This activity deals with four colored cubes. Each cube is colored differently with blue, green, white, and red blocks. The object of the game is to line up the blocks so that no color is repeated on any given side. For example, each row will have only one white, one blue, one green, and one red block. There are several ways of solving this puzzle and over 40,000 different arrangements. If you don't have an organized way of solving it, you might just go insane!
1. Can you describe the cube to someone without using the cube or showing it to them?
2. Can you use the opposite pairs of sides, for each cube, written out on paper to find a solution?
3. Can two blocks be matched up so that each side has two different colors? Three?
1. Give the cubes to the students already made and colored and let them try to solve it on their own. Do not give any hints, just let them have fun.

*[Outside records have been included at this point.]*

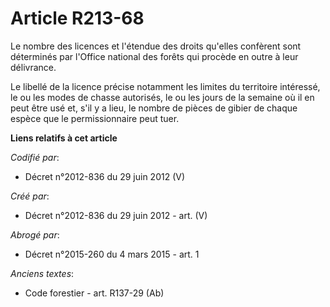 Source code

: # Article R213-68

Le nombre des licences et l'étendue des droits qu'elles confèrent sont déterminés par l'Office national des forêts qui
procède en outre à leur délivrance.

Le libellé de la licence précise notamment les limites du territoire intéressé, le ou les modes de chasse autorisés, le ou
les jours de la semaine où il en peut être usé et, s'il y a lieu, le nombre de pièces de gibier de chaque espèce que le
permissionnaire peut tuer.

**Liens relatifs à cet article**

_Codifié par_:

  - Décret n°2012-836 du 29 juin 2012 (V)

_Créé par_:

  - Décret n°2012-836 du 29 juin 2012 - art. (V)

_Abrogé par_:

  - Décret n°2015-260 du 4 mars 2015 - art. 1

_Anciens textes_:

  - Code forestier - art. R137-29 (Ab)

2. Give blank cubes to the students and have them color them their own way to create a puzzle.
3. Ask them to write out the pairs of colors for each block (3 pairs per block) and use the pairs to solve it.
Reference:
Wilson, Robin J. Introduction to Graph Theory Third Edition. Longman Scientific & Technical. England, 1985.
KERA
2.3 Students identify and describe systems, subsystems, and components and their interactions by completing tasks and /or creating products.
2.11 Students demonstrate understanding of change concepts on patterns and functions.
NCTM
Standard 1: Mathematics as Problem Solving
Standard 3: Mathematics as Reasoning